** Your objective **
Look through the entries for the line containing "Temperature: 34.63°C". Then output that line and every line after it, exactly, to the end.

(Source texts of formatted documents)
§ §

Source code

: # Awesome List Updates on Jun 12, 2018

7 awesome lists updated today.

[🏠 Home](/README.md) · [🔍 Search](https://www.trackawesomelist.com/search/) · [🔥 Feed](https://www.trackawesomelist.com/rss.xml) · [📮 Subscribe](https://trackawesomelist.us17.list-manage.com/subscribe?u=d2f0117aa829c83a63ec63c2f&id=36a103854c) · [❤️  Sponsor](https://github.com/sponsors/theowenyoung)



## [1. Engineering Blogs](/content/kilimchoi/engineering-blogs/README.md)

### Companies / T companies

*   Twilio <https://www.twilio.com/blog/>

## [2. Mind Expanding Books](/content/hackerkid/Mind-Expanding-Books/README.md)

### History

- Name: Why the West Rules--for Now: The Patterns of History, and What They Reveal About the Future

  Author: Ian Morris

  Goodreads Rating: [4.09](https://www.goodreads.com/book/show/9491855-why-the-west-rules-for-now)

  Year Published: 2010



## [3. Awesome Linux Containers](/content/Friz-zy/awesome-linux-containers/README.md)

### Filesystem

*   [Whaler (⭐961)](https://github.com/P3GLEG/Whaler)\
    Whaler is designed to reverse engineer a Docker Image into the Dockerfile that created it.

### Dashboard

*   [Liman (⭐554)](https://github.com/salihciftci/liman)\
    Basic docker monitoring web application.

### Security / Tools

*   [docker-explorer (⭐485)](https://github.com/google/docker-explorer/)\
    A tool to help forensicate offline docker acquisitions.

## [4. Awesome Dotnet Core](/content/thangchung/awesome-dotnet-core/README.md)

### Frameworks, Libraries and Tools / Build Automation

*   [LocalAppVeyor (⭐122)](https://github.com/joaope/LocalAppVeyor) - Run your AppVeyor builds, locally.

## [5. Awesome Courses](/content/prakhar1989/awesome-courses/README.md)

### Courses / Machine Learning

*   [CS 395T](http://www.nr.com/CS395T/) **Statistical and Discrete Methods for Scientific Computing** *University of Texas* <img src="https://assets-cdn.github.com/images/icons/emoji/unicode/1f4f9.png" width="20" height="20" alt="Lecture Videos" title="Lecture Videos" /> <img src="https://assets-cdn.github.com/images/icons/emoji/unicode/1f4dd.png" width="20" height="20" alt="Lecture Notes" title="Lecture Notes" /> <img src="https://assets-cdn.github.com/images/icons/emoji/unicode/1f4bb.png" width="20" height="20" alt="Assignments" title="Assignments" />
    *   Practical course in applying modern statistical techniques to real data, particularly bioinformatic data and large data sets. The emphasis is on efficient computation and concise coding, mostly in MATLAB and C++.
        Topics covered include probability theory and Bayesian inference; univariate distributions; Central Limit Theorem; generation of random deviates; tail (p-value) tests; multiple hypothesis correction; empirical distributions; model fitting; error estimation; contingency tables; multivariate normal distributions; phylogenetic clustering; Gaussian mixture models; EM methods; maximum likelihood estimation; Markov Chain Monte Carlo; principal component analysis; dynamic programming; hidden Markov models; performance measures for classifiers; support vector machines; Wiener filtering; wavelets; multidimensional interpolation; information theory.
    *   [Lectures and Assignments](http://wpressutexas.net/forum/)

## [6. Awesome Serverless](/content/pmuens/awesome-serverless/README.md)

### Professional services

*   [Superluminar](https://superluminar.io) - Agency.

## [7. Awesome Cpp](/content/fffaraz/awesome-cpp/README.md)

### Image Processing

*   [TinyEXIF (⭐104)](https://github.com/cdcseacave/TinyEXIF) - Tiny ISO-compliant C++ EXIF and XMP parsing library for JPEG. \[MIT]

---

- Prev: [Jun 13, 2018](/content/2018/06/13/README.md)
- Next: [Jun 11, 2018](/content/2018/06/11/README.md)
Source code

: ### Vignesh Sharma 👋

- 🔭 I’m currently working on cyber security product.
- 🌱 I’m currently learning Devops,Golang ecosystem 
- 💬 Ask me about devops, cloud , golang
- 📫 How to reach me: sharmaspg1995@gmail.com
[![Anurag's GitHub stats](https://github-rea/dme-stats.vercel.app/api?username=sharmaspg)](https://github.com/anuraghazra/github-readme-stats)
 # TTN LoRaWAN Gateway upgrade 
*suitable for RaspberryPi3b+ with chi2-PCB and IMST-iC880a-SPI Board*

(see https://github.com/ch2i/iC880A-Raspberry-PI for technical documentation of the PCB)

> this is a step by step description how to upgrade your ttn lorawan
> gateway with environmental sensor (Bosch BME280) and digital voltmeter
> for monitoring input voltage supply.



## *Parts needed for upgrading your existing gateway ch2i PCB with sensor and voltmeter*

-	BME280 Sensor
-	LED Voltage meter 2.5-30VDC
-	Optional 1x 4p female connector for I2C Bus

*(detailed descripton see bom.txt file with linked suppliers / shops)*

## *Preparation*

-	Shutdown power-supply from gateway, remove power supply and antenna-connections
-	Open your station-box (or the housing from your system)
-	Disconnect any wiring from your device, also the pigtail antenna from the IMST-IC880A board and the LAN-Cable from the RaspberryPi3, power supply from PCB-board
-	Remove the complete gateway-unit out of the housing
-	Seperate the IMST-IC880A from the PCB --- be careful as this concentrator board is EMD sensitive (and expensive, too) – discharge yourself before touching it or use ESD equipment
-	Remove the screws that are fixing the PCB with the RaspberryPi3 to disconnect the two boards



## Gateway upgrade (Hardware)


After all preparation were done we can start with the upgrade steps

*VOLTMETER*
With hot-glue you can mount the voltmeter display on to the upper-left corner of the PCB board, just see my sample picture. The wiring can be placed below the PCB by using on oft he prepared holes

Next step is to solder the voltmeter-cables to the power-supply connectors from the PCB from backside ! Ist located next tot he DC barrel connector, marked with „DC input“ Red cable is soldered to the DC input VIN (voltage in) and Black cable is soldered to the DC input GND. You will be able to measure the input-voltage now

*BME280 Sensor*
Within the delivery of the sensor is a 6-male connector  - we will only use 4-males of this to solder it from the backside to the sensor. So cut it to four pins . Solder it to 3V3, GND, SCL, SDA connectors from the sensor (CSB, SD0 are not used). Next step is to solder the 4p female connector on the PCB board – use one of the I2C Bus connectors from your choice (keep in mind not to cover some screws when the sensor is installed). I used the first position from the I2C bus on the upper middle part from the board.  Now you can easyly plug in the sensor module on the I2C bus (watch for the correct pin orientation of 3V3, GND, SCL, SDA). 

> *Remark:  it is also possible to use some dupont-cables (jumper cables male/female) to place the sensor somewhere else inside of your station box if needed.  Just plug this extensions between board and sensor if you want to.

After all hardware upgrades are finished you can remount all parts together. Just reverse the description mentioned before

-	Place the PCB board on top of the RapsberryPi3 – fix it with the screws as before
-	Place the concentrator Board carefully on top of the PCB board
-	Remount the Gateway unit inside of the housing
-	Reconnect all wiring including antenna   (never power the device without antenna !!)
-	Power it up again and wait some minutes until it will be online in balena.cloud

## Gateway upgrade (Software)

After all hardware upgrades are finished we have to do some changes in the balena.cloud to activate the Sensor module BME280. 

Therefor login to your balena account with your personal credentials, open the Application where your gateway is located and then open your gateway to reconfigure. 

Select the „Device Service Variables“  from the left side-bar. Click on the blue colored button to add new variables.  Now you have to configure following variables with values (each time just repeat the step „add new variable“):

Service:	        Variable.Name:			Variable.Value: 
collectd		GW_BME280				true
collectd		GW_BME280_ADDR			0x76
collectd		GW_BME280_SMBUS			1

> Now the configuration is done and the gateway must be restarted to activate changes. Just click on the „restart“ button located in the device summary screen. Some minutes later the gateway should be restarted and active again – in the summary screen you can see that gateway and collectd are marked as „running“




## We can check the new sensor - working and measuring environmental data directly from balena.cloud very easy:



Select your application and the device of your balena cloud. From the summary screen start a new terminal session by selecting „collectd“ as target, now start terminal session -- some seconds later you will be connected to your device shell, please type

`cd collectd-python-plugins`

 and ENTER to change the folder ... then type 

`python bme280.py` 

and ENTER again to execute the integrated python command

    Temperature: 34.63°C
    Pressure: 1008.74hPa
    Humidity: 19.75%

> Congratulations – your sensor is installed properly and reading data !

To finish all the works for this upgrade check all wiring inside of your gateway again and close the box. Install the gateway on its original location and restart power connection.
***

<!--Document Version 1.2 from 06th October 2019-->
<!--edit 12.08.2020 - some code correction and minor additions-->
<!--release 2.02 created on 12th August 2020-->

§ §

** Answer area **
    Temperature: 34.63°C
    Pressure: 1008.74hPa
    Humidity: 19.75%

> Congratulations – your sensor is installed properly and reading data !

To finish all the works for this upgrade check all wiring inside of your gateway again and close the box. Install the gateway on its original location and restart power connection.
***

<!--Document Version 1.2 from 06th October 2019-->
<!--edit 12.08.2020 - some code correction and minor additions-->
<!--release 2.02 created on 12th August 2020-->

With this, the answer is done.